_PROBLEM TO WORK ON_
When the line containing "Source code" appears in the data below, begin copying there and stop only after the line containing "### 6.6、ZGC垃圾回收流程".

_GIVEN DATA_
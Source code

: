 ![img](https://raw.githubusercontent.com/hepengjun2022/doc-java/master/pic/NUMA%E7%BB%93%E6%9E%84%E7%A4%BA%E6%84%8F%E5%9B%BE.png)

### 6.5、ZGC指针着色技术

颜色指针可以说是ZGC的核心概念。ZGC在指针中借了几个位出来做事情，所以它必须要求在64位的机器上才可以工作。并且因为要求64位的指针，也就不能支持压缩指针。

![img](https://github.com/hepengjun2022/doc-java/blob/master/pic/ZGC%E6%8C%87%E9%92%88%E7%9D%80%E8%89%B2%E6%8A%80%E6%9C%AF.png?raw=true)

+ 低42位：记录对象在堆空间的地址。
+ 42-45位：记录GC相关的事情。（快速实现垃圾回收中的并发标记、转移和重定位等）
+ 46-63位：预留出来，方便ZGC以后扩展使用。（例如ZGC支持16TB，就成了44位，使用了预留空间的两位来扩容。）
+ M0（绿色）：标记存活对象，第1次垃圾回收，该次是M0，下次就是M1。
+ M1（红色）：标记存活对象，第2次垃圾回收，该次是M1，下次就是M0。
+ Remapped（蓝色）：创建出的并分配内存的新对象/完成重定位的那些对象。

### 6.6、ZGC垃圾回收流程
==
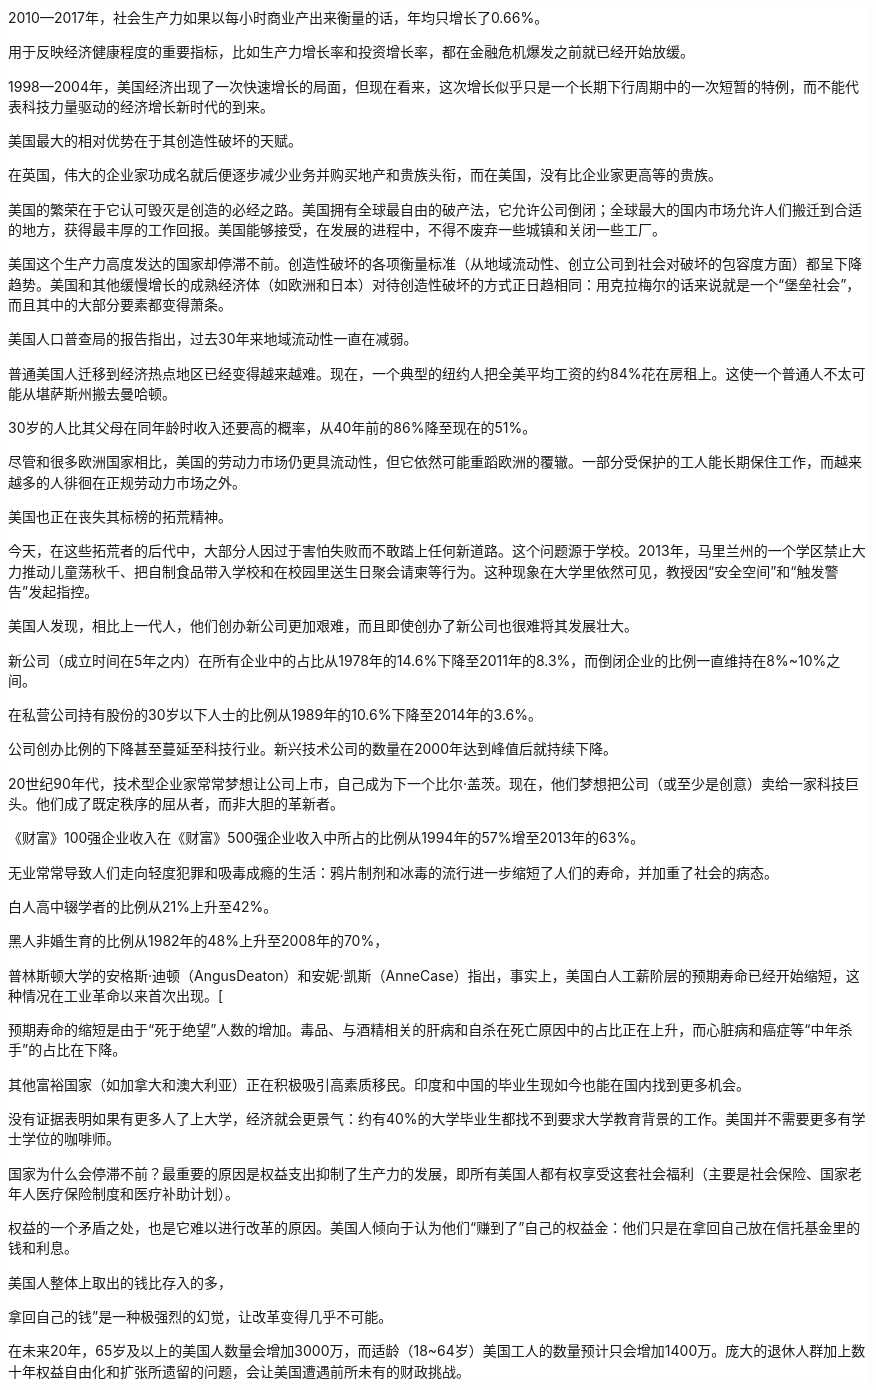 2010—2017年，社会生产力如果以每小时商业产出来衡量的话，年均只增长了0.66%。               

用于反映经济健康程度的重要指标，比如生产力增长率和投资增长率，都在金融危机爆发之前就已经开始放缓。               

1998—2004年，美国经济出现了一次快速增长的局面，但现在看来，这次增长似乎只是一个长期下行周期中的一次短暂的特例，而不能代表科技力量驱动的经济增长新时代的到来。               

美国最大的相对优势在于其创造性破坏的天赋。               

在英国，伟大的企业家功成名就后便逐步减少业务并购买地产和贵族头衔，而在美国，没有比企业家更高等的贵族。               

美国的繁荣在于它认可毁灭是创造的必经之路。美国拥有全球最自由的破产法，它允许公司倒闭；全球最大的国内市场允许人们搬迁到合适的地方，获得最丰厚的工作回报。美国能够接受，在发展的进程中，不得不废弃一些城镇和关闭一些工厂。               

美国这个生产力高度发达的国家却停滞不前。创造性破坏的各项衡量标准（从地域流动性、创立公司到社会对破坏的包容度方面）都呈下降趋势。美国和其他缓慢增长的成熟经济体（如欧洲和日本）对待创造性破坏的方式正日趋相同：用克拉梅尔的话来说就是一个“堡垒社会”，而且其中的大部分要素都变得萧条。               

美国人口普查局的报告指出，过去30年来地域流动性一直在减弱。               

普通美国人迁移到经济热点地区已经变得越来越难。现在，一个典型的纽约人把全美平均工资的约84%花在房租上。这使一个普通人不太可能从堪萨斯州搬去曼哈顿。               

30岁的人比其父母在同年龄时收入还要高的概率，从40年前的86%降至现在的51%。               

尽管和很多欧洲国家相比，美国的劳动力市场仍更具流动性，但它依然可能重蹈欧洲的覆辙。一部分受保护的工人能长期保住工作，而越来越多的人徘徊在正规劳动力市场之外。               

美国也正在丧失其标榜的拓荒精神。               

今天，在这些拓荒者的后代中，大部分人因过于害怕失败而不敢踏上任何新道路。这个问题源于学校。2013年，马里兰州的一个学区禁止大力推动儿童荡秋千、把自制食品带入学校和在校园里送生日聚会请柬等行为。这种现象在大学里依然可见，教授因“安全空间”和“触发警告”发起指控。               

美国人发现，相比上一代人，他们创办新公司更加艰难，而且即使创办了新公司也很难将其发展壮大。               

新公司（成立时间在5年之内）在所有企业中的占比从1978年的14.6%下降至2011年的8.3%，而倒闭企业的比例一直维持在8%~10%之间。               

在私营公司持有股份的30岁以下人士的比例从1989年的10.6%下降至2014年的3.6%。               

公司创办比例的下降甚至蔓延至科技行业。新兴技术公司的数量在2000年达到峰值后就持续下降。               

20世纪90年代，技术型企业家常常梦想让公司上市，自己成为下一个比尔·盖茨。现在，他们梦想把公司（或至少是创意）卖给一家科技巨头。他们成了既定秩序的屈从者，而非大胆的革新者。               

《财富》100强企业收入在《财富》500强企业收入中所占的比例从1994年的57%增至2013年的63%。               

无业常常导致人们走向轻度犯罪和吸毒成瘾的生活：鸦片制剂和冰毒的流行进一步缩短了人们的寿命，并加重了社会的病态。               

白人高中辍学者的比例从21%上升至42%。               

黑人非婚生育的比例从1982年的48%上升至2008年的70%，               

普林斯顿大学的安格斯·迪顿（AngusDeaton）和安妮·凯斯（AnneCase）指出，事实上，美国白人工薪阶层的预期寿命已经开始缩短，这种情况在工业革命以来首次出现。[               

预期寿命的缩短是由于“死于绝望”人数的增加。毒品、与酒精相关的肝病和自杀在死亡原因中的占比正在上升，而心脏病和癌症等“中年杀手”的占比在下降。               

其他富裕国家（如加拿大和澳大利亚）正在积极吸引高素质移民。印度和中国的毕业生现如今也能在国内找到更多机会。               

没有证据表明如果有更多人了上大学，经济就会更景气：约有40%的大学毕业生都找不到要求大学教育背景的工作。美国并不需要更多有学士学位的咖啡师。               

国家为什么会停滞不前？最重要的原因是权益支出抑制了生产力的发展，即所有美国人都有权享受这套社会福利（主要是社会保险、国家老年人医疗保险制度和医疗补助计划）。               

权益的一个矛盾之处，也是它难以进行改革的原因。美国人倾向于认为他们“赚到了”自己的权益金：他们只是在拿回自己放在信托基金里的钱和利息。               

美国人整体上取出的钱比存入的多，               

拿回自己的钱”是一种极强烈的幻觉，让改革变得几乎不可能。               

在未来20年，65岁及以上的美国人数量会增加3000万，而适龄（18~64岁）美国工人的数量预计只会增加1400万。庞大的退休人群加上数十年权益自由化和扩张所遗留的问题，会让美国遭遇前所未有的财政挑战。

_OUTPUT BELOW_
Source code

: ![img](https://raw.githubusercontent.com/hepengjun2022/doc-java/master/pic/NUMA%E7%BB%93%E6%9E%84%E7%A4%BA%E6%84%8F%E5%9B%BE.png)

### 6.5、ZGC指针着色技术

颜色指针可以说是ZGC的核心概念。ZGC在指针中借了几个位出来做事情，所以它必须要求在64位的机器上才可以工作。并且因为要求64位的指针，也就不能支持压缩指针。

![img](https://github.com/hepengjun2022/doc-java/blob/master/pic/ZGC%E6%8C%87%E9%92%88%E7%9D%80%E8%89%B2%E6%8A%80%E6%9C%AF.png?raw=true)

+ 低42位：记录对象在堆空间的地址。
+ 42-45位：记录GC相关的事情。（快速实现垃圾回收中的并发标记、转移和重定位等）
+ 46-63位：预留出来，方便ZGC以后扩展使用。（例如ZGC支持16TB，就成了44位，使用了预留空间的两位来扩容。）
+ M0（绿色）：标记存活对象，第1次垃圾回收，该次是M0，下次就是M1。
+ M1（红色）：标记存活对象，第2次垃圾回收，该次是M1，下次就是M0。
+ Remapped（蓝色）：创建出的并分配内存的新对象/完成重定位的那些对象。

### 6.6、ZGC垃圾回收流程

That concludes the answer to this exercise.